A guy we know who has a house in Droushia bought a load of stuff from Ikea and they delivered it. I know in the UK you can order online and they will deliver so I don't see why they wouldn't do it here as they do have delivery vans. It's worth getting in touch with them and asking the question.


----------



## philly (Feb 5, 2010)

Veronica said:


> Hi Philly,
> 
> A guy we know who has a house in Droushia bought a load of stuff from Ikea and they delivered it. I know in the UK you can order online and they will deliver so I don't see why they wouldn't do it here as they do have delivery vans. It's worth getting in touch with them and asking the question.


Thanx Veronica I think I ll give them a call, its just such a long way and I want a few big thngs that I wouldn t get in my car anyway !


----------



## AradippouTales (Jan 27, 2010)

philly said:


> Is there a way to order and have deivered ?
> 
> TIA



No online ordering in Cyprus yet. They will deliver, for a fee, if you buy instore and the item is too big for your car.

Sorry, not what you wanted to hear.
Mands


----------



## Bevdeforges (Nov 16, 2007)

Just had a look at the IKEA website for Cyprus. It looks like the one store on the island is pretty new (just opened in September, I guess) and they don't seem to have anywhere near the level of online and distance services set up (yet) as do the IKEAs in other countries.

I know that here in France, you can order online and have stuff delivered for a fee. While they may not have the online ordering set up just yet, you could probably at least call them and see what's possible. 
Cheers,
Bev


----------



## philly (Feb 5, 2010)

AradippouTales said:


> No online ordering in Cyprus yet. They will deliver, for a fee, if you buy instore and the item is too big for your car.
> 
> Sorry, not what you wanted to hear.
> Mands


Mmmmmmm I had a feeling about that

Just called them and u have to to the store to pay and then they deliver 

Oh well trip to Ikea I spose


----------



## Veronica (Apr 5, 2008)

Bevdeforges said:


> Just had a look at the IKEA website for Cyprus. It looks like the one store on the island is pretty new (just opened in September, I guess) and they don't seem to have anywhere near the level of online and distance services set up (yet) as do the IKEAs in other countries.
> 
> I know that here in France, you can order online and have stuff delivered for a fee. While they may not have the online ordering set up just yet, you could probably at least call them and see what's possible.
> Cheers,
> Bev


I think it was probably a year ago last September when it opened as our friend in Droushia bought from them at the beginning of last year. He did go to the store and choose his stuff and they delivered it.


----------



## theresoon (Apr 11, 2008)

Veronica said:


> I think it was probably a year ago last September when it opened as our friend in Droushia bought from them at the beginning of last year. He did go to the store and choose his stuff and they delivered it.
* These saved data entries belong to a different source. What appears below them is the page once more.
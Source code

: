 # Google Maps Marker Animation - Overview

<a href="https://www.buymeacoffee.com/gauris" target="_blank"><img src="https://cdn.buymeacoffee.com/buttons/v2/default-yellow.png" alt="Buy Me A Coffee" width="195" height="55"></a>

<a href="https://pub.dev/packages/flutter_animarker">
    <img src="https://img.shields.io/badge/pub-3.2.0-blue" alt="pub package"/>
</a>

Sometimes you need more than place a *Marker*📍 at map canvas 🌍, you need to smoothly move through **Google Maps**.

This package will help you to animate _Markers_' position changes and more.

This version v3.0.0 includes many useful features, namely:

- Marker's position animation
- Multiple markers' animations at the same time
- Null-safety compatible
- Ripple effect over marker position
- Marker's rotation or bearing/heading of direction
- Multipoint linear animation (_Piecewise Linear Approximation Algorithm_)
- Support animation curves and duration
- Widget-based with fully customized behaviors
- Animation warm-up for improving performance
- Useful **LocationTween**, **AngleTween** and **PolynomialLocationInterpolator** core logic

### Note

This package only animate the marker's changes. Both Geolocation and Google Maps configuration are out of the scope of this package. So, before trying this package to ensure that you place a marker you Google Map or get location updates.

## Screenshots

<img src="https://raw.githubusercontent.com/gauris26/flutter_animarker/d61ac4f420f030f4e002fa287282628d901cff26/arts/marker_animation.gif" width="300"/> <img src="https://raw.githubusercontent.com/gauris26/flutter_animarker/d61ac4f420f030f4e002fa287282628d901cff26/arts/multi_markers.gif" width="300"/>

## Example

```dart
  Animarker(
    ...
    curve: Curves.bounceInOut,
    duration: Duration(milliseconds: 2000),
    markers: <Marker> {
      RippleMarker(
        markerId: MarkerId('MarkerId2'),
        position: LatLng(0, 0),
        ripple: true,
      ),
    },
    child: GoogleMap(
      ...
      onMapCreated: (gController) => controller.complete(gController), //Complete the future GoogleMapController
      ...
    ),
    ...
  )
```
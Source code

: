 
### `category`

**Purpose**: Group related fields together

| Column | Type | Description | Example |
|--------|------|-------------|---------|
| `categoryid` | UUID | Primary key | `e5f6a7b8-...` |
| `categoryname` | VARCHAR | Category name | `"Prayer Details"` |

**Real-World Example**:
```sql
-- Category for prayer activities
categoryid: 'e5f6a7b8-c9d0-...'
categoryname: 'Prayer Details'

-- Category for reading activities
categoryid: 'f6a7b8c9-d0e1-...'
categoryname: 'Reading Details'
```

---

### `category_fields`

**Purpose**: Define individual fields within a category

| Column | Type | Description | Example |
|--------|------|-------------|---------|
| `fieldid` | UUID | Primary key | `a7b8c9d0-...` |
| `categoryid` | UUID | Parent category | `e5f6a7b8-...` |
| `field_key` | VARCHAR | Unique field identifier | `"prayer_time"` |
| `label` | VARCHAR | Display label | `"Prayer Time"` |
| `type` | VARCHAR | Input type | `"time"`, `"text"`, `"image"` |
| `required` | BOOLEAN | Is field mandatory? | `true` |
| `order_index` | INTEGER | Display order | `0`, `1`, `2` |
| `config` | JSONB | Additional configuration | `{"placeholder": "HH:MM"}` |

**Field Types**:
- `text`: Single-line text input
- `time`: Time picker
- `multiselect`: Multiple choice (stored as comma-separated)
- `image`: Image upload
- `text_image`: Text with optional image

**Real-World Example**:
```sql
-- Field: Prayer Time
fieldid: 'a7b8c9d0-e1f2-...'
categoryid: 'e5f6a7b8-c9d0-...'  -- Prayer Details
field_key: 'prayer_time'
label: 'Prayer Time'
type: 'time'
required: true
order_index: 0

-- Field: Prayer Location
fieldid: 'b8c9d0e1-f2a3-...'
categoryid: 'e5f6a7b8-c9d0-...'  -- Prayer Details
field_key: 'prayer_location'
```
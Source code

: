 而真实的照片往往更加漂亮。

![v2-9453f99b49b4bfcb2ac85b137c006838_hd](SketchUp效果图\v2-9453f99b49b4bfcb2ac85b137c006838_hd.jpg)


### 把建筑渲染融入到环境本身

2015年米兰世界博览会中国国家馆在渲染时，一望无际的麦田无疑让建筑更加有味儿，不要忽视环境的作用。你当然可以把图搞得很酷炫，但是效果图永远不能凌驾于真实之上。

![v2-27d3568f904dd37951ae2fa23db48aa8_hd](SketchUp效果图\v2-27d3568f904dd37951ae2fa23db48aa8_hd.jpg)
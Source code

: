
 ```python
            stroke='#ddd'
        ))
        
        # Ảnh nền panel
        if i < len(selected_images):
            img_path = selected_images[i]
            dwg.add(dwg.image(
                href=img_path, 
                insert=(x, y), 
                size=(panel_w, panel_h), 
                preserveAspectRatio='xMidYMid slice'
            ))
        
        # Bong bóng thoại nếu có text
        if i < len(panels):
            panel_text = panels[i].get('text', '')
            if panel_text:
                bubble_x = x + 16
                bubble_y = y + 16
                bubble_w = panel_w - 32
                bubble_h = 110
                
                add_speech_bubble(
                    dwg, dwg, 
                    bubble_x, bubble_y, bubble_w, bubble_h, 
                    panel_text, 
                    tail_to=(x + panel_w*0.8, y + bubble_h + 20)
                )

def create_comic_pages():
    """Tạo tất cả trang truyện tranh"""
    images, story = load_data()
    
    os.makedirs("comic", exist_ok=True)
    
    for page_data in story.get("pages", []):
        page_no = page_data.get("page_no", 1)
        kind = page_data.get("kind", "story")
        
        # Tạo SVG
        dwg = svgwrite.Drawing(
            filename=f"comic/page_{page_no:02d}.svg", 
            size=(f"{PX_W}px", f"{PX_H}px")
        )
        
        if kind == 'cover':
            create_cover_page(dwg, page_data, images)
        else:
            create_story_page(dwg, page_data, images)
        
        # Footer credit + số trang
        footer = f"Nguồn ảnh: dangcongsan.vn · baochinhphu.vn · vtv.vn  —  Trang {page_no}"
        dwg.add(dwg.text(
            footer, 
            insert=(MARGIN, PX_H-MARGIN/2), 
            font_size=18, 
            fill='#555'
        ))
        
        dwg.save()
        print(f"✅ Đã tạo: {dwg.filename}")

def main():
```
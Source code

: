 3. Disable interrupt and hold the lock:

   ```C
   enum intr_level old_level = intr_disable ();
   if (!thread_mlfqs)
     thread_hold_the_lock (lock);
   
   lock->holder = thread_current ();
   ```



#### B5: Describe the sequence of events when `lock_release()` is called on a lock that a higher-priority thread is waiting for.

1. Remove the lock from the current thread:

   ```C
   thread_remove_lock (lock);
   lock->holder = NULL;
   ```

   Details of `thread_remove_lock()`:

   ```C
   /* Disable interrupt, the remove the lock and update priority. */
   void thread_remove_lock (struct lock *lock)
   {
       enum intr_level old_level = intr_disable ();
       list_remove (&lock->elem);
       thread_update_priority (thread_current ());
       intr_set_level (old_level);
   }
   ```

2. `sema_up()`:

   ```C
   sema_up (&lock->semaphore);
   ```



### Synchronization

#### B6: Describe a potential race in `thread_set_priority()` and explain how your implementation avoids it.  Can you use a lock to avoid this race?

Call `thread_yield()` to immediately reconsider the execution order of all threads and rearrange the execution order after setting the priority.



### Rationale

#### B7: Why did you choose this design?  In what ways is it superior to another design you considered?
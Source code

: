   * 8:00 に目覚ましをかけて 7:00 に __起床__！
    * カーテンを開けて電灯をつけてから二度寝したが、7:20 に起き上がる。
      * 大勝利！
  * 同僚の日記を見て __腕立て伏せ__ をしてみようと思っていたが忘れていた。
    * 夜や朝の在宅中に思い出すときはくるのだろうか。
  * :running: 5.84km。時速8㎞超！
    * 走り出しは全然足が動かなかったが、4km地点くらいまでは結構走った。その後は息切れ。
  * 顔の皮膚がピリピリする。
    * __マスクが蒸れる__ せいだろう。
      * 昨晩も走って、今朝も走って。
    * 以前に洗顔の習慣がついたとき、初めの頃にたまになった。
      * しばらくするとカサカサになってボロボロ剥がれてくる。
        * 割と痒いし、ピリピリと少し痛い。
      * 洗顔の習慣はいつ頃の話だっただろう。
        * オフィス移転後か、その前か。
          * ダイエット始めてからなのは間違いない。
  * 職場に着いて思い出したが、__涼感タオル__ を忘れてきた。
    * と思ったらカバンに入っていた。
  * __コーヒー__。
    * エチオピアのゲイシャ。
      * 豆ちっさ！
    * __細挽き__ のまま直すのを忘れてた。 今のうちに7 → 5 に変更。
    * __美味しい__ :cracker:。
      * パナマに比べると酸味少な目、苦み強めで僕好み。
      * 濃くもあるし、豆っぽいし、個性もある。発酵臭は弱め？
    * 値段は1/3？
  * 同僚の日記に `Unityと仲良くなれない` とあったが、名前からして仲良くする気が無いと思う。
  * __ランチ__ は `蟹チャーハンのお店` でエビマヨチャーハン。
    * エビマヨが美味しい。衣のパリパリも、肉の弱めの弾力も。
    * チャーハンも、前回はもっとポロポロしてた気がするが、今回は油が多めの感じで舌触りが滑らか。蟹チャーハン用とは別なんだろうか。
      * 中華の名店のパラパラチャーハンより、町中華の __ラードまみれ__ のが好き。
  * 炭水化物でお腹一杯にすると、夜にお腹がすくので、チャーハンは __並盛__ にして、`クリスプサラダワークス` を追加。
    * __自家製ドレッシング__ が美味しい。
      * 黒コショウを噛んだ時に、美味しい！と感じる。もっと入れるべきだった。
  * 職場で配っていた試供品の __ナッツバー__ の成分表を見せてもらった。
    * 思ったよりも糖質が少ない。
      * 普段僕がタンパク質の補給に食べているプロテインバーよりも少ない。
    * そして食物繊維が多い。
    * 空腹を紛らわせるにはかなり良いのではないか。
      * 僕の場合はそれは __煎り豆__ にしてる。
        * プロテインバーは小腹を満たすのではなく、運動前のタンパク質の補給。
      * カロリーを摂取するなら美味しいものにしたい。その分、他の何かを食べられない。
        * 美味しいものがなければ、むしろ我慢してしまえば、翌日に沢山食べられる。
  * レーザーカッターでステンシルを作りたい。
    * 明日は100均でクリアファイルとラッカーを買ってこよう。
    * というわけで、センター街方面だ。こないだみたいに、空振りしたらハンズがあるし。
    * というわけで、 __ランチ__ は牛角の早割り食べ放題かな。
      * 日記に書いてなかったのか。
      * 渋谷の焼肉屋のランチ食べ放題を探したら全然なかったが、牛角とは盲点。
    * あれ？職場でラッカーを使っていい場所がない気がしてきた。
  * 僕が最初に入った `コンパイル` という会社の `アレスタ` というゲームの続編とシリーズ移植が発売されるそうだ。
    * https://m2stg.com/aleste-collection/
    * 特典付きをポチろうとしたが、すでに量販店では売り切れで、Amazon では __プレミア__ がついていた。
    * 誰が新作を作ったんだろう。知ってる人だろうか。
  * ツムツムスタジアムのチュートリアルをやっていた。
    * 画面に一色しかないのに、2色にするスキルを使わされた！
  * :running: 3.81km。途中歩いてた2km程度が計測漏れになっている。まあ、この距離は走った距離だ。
Must have been September 2007 cause I have been here since 2008 and it was already open.

The delivery fee is very reasonable too! And you'll get the cheapest coffee anywhere in Cyprus!


----------



## AradippouTales (Jan 27, 2010)

philly said:


> Mmmmmmm I had a feeling about that
> 
> Just called them and u have to to the store to pay and then they deliver
> 
> Oh well trip to Ikea I spose



As you come through the checkouts turn to your right and you'll see a series of Customer Service desks; the one nearest the door is for deliveries. Talk to the guys there and they'll sort everything out for you.

The delivery charge is based on distance, but not the number of items I think, so to Paphos will be the highest band but it isn't that much. From memory the *top* delivery charge is only about 30€.

From time to time Ikea offer free delivery so if you can time your visit with that you'll save a little cash. Lots of people make use of that so it gets very busy.

Mands


----------



## berni109 (May 28, 2010)

Use the email address on the web site to find out the latest position. i got a very helpful reply in good english
Its not like the uk at all. I think the store is a franchised operation and the delivery is all sub contracted although may be in ikea livery.
not being able to buy online is a real problem if you want several items from a range because you make the effort to go to the store and then they dont have one of the items in stock so you have to go back and hope its there next time.
hope this helps you in some way.
Bern


----------



## RonJeremy (Sep 17, 2009)

ah so there's ikea on the island, good, I will need a good desk office chair if I move there. (assuming I can't bring my current chair with me)


----------



## Veronica (Apr 5, 2008)

RonJeremy said:


> ah so there's ikea on the island, good, I will need a good desk office chair if I move there. (assuming I can't bring my current chair with me)


If you don't have transport you will find it difficult to get to Ikea as it is in Nicosia.


----------